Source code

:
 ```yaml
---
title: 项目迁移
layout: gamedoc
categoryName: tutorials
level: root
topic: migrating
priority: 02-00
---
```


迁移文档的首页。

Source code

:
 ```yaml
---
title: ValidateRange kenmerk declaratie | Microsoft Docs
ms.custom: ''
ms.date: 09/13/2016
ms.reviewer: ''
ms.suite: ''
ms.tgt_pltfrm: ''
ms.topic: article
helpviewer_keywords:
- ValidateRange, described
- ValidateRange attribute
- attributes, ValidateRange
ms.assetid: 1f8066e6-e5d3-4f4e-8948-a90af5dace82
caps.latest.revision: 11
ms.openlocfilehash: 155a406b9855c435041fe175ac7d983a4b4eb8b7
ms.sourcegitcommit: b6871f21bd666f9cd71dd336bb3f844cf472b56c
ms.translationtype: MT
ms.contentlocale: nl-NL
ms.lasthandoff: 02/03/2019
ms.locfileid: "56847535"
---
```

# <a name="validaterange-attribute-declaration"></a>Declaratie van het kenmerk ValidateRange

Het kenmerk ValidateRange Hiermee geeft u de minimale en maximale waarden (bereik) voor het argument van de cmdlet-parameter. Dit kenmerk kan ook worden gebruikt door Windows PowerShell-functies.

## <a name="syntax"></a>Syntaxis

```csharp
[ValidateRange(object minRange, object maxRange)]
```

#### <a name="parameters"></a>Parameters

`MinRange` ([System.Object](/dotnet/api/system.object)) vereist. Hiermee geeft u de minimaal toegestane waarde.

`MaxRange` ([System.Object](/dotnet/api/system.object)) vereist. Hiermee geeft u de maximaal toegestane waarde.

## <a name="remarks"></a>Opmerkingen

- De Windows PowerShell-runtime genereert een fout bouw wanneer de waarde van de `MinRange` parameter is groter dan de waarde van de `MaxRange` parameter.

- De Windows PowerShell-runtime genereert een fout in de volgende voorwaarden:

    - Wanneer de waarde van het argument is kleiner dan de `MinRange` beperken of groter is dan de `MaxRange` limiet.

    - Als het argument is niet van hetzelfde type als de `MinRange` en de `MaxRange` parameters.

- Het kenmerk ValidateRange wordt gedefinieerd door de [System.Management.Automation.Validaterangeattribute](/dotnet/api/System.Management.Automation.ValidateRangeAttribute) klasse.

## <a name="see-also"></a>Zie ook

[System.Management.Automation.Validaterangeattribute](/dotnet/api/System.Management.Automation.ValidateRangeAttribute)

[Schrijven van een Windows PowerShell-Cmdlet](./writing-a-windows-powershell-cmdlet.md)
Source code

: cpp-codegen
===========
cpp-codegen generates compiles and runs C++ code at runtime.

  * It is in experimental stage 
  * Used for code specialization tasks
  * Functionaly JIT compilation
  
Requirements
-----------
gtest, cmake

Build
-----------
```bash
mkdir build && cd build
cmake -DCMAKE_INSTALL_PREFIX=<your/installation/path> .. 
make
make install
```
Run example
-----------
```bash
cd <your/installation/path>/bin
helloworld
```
---
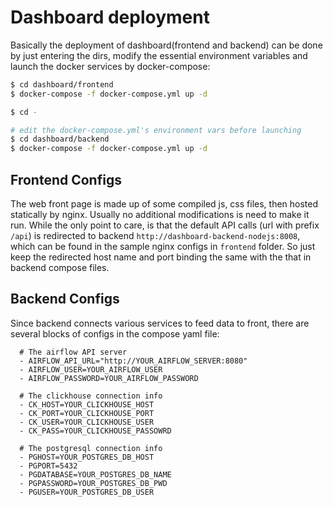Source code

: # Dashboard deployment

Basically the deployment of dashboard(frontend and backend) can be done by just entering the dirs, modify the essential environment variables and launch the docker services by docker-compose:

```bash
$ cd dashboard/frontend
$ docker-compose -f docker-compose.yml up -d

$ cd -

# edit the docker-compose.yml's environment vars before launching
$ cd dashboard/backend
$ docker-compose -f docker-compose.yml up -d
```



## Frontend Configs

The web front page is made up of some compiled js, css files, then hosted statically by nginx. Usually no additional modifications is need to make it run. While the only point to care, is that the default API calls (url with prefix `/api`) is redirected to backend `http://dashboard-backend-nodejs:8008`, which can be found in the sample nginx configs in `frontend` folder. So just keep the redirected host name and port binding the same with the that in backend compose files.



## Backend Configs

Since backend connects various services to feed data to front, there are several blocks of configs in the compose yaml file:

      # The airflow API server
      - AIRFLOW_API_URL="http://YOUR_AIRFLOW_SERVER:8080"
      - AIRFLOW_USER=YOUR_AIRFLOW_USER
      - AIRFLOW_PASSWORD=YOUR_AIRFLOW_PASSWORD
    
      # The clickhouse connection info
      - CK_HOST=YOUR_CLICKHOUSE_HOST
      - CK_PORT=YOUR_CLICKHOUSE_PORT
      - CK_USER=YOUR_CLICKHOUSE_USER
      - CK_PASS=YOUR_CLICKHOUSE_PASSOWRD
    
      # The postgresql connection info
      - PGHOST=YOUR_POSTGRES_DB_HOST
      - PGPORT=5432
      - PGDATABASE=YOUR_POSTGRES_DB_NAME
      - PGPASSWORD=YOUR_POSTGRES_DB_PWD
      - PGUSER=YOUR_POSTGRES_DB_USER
...
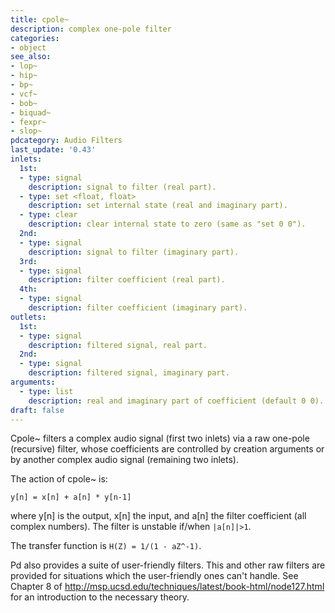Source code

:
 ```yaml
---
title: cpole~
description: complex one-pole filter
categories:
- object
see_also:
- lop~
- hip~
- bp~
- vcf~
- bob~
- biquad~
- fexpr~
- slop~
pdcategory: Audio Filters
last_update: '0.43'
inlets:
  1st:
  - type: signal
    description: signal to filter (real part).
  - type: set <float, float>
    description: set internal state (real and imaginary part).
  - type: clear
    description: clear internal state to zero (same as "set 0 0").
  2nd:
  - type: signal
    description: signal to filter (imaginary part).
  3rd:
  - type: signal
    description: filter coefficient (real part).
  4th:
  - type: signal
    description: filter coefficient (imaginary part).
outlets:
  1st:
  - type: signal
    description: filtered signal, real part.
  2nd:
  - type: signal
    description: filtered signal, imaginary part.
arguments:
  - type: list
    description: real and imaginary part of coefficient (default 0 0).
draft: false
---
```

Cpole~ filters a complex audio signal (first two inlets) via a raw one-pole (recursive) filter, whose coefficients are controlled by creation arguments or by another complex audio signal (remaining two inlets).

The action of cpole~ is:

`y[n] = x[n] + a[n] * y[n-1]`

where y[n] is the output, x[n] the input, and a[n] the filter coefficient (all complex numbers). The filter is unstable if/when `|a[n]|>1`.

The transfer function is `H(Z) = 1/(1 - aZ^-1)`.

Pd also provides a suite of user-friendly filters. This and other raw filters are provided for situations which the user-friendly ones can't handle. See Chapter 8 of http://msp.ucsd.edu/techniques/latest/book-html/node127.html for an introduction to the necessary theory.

**ABOUT THIS TASK**
Copy out each line of the records where the word "Hiermee" appears.

**FINISHED EXERCISE**
Het kenmerk ValidateRange Hiermee geeft u de minimale en maximale waarden (bereik) voor het argument van de cmdlet-parameter. Dit kenmerk kan ook worden gebruikt door Windows PowerShell-functies.
`MinRange` ([System.Object](/dotnet/api/system.object)) vereist. Hiermee geeft u de minimaal toegestane waarde.
`MaxRange` ([System.Object](/dotnet/api/system.object)) vereist. Hiermee geeft u de maximaal toegestane waarde.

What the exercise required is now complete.